Available data:
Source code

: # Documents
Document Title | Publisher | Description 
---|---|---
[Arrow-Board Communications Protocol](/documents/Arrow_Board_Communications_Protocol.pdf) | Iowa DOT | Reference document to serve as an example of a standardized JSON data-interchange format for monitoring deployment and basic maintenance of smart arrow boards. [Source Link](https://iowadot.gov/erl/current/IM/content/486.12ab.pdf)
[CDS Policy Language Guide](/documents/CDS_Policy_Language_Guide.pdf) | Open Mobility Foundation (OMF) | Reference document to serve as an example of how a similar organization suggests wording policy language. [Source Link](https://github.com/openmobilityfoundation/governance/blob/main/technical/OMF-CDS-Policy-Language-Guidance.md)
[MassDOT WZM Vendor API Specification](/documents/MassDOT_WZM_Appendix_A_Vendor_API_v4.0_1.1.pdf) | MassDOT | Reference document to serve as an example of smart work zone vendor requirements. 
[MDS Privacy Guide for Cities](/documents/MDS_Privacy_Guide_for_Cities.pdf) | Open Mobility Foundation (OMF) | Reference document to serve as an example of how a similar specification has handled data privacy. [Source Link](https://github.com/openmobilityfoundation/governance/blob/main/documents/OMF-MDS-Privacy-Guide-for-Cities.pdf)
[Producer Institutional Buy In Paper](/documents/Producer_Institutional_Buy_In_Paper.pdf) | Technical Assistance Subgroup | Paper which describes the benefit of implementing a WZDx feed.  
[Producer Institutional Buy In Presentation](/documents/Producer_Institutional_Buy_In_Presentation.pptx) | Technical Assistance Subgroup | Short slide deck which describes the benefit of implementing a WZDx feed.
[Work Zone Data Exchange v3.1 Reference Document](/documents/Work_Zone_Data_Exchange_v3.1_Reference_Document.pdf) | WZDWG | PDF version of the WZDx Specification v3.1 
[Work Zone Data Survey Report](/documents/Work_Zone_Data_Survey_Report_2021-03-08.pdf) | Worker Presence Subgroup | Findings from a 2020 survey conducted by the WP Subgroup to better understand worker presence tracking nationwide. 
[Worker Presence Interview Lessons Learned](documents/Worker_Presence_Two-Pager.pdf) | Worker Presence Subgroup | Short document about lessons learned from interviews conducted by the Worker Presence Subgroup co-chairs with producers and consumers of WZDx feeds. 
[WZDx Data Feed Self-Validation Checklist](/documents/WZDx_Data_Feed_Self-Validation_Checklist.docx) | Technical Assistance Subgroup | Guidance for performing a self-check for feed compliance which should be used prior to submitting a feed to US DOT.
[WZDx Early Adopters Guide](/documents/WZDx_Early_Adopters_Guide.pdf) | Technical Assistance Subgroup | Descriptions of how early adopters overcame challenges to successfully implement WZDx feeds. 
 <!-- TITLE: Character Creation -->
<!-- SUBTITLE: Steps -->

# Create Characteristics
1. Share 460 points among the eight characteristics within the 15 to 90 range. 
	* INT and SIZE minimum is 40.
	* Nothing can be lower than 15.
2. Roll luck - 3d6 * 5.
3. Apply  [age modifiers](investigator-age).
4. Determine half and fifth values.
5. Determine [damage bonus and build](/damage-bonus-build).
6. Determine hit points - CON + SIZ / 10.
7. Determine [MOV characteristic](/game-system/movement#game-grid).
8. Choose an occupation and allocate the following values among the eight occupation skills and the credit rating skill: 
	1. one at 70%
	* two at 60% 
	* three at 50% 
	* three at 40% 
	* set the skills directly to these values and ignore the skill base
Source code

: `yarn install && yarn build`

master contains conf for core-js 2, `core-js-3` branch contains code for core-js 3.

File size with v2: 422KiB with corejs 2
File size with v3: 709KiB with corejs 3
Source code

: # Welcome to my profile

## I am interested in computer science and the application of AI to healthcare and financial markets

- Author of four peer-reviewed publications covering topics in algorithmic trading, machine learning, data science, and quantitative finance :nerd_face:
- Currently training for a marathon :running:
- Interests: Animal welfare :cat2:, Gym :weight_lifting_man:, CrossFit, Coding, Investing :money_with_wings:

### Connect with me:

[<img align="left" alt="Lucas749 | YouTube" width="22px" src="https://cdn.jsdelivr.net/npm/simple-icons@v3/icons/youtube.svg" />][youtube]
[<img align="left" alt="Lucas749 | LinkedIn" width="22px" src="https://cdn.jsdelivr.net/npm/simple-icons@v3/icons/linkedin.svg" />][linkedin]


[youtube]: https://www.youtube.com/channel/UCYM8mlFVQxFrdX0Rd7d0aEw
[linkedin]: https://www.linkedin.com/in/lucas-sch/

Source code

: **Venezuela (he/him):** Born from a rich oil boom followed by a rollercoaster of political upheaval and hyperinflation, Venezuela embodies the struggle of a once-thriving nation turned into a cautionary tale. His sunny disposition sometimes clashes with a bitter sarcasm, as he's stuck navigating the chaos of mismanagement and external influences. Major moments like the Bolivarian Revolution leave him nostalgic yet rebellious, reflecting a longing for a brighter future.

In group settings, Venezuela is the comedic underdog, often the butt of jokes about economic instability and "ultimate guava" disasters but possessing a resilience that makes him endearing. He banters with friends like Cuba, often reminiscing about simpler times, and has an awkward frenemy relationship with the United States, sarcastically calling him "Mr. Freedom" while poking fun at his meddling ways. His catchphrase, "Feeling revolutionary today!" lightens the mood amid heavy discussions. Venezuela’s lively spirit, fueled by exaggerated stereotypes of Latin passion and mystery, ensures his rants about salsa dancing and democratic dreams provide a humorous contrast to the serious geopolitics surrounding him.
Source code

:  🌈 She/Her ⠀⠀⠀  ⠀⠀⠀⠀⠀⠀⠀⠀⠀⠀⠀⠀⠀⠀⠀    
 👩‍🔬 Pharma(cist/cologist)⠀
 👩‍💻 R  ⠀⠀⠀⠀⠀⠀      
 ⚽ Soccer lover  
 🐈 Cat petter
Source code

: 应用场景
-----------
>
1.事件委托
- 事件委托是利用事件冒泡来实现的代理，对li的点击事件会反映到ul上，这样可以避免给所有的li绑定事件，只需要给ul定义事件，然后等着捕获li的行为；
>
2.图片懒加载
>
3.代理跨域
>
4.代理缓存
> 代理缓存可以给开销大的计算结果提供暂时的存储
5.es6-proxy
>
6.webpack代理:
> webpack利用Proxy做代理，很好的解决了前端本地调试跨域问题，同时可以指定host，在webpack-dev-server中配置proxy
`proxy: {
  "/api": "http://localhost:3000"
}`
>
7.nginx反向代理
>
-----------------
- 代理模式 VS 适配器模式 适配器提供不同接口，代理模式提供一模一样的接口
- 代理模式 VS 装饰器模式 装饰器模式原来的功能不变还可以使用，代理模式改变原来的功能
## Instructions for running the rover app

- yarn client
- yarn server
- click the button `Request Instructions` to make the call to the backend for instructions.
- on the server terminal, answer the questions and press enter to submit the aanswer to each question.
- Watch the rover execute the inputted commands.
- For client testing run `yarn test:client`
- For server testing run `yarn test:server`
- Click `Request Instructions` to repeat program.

Problem details: Which lines above run from the one containing "Short slide deck" to the one containing "[Work Zone Data Exchange"? Give them again exactly, both ends included.

Reply:
[Producer Institutional Buy In Presentation](/documents/Producer_Institutional_Buy_In_Presentation.pptx) | Technical Assistance Subgroup | Short slide deck which describes the benefit of implementing a WZDx feed.
[Work Zone Data Exchange v3.1 Reference Document](/documents/Work_Zone_Data_Exchange_v3.1_Reference_Document.pdf) | WZDWG | PDF version of the WZDx Specification v3.1 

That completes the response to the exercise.